For those living in the northern hemisphere now, Spring is apparently the worst time of the year for feeling depressed and ‘suicidal’ (sociocidal). To a greater or lesser extent, I’m sure this is because many of us feel ignored or abandoned by institutions and current so-called movements*.

*Many movements can plagiarise what they need of our issues and pass ideas and sentiments off as their own. Many use followers as numbers on lists while rarely listening to anything they do not wish to hear or which might confront, alter or upset their lucrative stereotypical significations or blueprints. ‘Blue’ being the word or colour for male stereotypes and more appropriately how many men feel (as in the ‘blues’). Many organisation seem to prefer surveys over any actual idiosyncratic opinions of individuals (or certain individuals). These clearly do not have the courage to concern masculism or legitimate third wave contentious feminism (both of which refuse to back down rather than accept lies or injustice). Masculism and legitimate feminism do not further their own causes and in doing so become invisible to them. Yet already have affected and changed much within the public sphere without any credit or acknowledgement to themselves. In other words, such movements appear uninterested with any issues concerning real truths or so-called hard facts. When many do address such blatant facts, their solutions become merely rhetorical so that they will then either become forgotten about or absorbed / buried. Thus, those who really wish to act then mutate towards less of a threat while in turn having less of a ‘message’ to offer others who need it. Yet it is ultimately such movements which remain primitive or on the wrong side of history. Their actions become virtually pseudo-progressions. Therefore, their overall practices come to be amoral. Why? Because your depression, misery and wish to escape are testament to their failings.

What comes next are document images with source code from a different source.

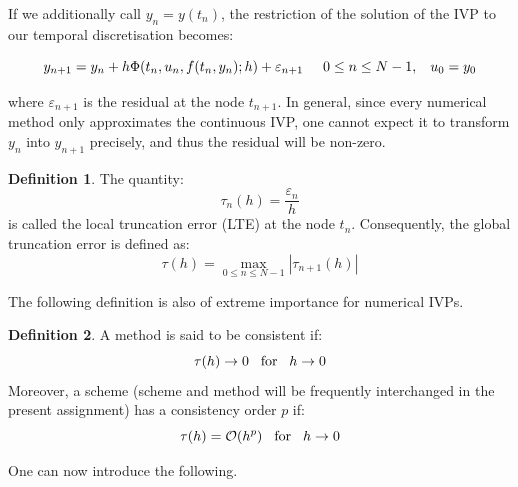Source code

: \documentclass[11pt]{article}
\theoremstyle{theorem}
\theoremstyle{definition}
\newtheorem{definition}{Definition}
\begin{document}
If we additionally call $y_n=y(t_n)$, the restriction of the solution of the IVP to our
temporal discretisation becomes:

$$y_{n+1}=y_n+h\Phi(t_n,u_n,f(t_n, y_n);h)+\varepsilon_{n+1}\hspace{5mm}0\le n\le N-1,\hspace{3mm}u_0=y_0$$

where $\varepsilon_{n+1}$ is the residual at the node $t_{n+1}$. In general, since every numerical method only approximates the continuous IVP, one cannot expect it to transform $y_n$ into $y_{n+1}$ precisely, and thus the residual will be non-zero.\\

\begin{definition}
	\label{def:truncation-error}
	The quantity:
	\begin{equation}
		\label{eqn:local-truncation-error}
		\tau_n(h)=\frac{\varepsilon_n}{h}
	\end{equation}
	is called the local truncation error (LTE) at the node $t_n$. Consequently, the global truncation error is defined as:
	\begin{equation}
	\label{eqn:global-truncation-error}
	\tau(h)=\max\limits_{0\le n\le N-1}|\tau_{n+1}(h)|
	\end{equation}
\end{definition}

The following definition is also of extreme importance for numerical IVPs.

\begin{definition}
	\label{def:consistency}
	A method is said to be consistent if:
	$$\tau(h)\rightarrow 0\hspace{3mm}\text{for}\hspace{3mm}h\rightarrow 0$$
	Moreover, a scheme (scheme and method will be frequently interchanged in the present assignment) has a consistency order $p$ if:
	$$\tau(h)=\mathcal{O}(h^p)\hspace{3mm}\text{for}\hspace{3mm}h\rightarrow 0$$
\end{definition}

One can now introduce the following.
\end{document}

Despite this, I don’t want you doing anything others might become unwittingly propitious about because some might perhaps conceivably prefer you to be silenced while maybe benefiting from your support in numbers. Not that I am saying others wish you to die (many promote support lines). I also don’t want to see you become another passer-by being taught to know your place by passively doing nothing. I would like all of us to shout and make a huge noise to let them know what we really feel and that we are here not merely existing for the benefit of institutions. We are not the ones who are hateful and divisive to such prejudices. We do not believe we are better than others as we appear to some as radical. It is those who follow masculinity who have become unwittingly radical within radical masculine societies. Masculinity is always radical no matter what it aligns itself to and how holistically conceals or passes itself off as.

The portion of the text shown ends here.